- _TASK DIRECTIONS_
Write out each line from the data below that includes the word "display".

------------------------------

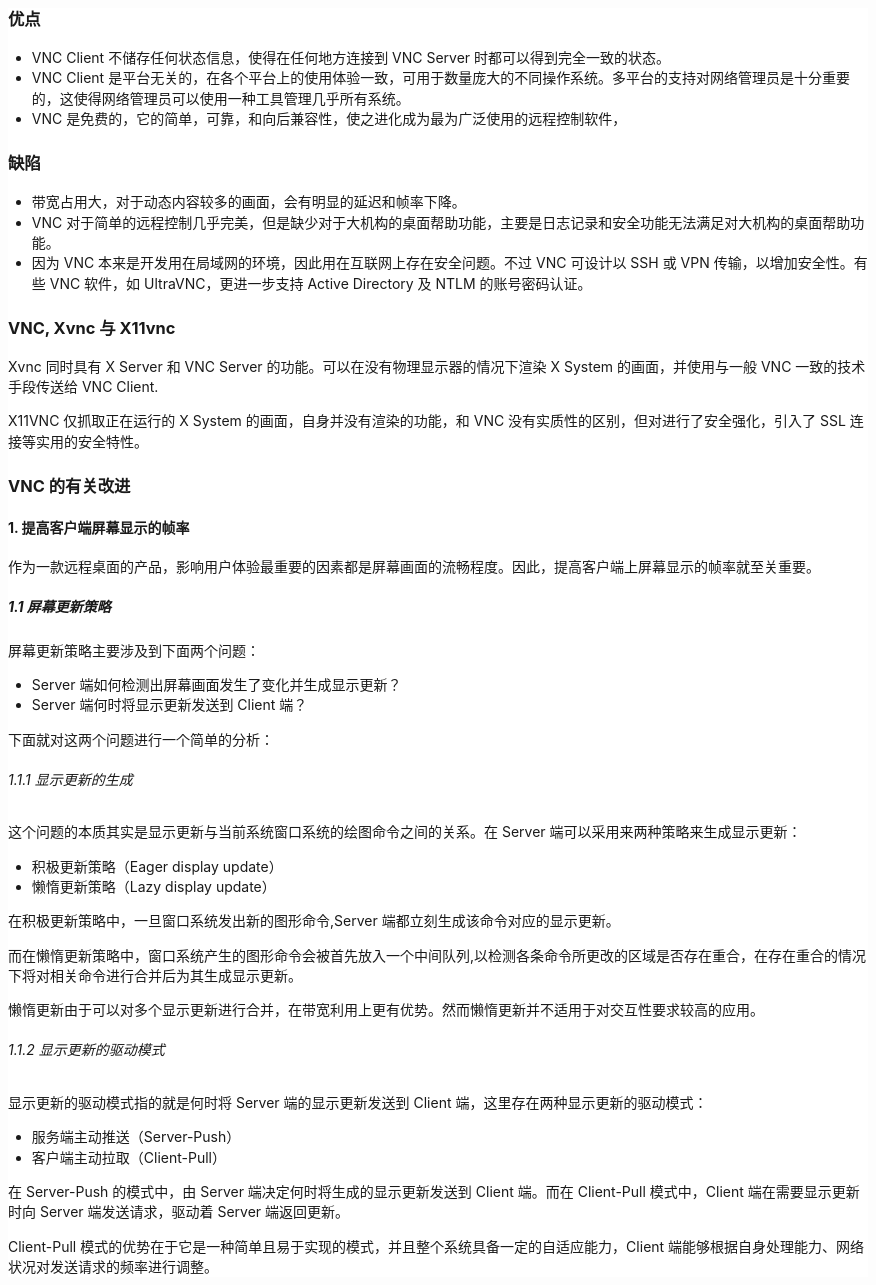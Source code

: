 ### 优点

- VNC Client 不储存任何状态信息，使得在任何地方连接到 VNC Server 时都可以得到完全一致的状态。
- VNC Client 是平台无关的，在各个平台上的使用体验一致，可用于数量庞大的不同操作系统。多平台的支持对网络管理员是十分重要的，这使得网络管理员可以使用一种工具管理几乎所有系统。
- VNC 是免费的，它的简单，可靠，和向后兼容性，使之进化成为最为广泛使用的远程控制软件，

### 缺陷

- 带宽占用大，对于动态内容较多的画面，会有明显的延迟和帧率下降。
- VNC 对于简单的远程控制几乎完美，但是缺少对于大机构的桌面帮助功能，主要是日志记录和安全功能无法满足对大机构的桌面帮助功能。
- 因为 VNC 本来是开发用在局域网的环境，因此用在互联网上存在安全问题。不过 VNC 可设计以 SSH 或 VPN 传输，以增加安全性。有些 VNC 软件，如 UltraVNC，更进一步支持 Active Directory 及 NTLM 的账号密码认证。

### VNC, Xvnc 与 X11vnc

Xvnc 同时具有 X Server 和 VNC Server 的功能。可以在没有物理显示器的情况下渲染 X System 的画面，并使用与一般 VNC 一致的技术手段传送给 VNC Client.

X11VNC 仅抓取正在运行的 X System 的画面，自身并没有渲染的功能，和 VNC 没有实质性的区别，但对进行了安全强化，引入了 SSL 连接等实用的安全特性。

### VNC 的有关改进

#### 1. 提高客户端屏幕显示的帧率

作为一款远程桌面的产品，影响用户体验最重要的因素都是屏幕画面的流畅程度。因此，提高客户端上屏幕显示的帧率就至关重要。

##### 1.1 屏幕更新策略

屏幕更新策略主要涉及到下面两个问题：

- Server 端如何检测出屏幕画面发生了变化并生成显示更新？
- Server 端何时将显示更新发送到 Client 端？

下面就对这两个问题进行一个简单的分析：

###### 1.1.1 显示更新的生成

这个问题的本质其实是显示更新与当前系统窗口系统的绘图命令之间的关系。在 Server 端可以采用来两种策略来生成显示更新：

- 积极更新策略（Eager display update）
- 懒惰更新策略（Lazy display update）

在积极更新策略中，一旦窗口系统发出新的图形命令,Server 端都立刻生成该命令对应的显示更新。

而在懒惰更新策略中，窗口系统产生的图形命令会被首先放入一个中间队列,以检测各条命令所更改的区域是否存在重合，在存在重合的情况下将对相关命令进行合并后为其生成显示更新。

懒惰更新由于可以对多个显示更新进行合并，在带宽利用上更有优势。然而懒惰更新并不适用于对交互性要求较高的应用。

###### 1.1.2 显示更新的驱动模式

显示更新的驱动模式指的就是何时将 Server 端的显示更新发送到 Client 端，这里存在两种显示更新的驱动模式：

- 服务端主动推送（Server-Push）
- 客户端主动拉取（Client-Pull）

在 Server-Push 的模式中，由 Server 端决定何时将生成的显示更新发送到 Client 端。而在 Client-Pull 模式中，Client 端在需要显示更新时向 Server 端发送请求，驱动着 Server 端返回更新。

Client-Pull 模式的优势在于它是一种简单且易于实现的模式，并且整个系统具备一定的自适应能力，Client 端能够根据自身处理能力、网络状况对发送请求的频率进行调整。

------------------------------

- _EXPECTED ANSWER_
- 积极更新策略（Eager display update）
- 懒惰更新策略（Lazy display update）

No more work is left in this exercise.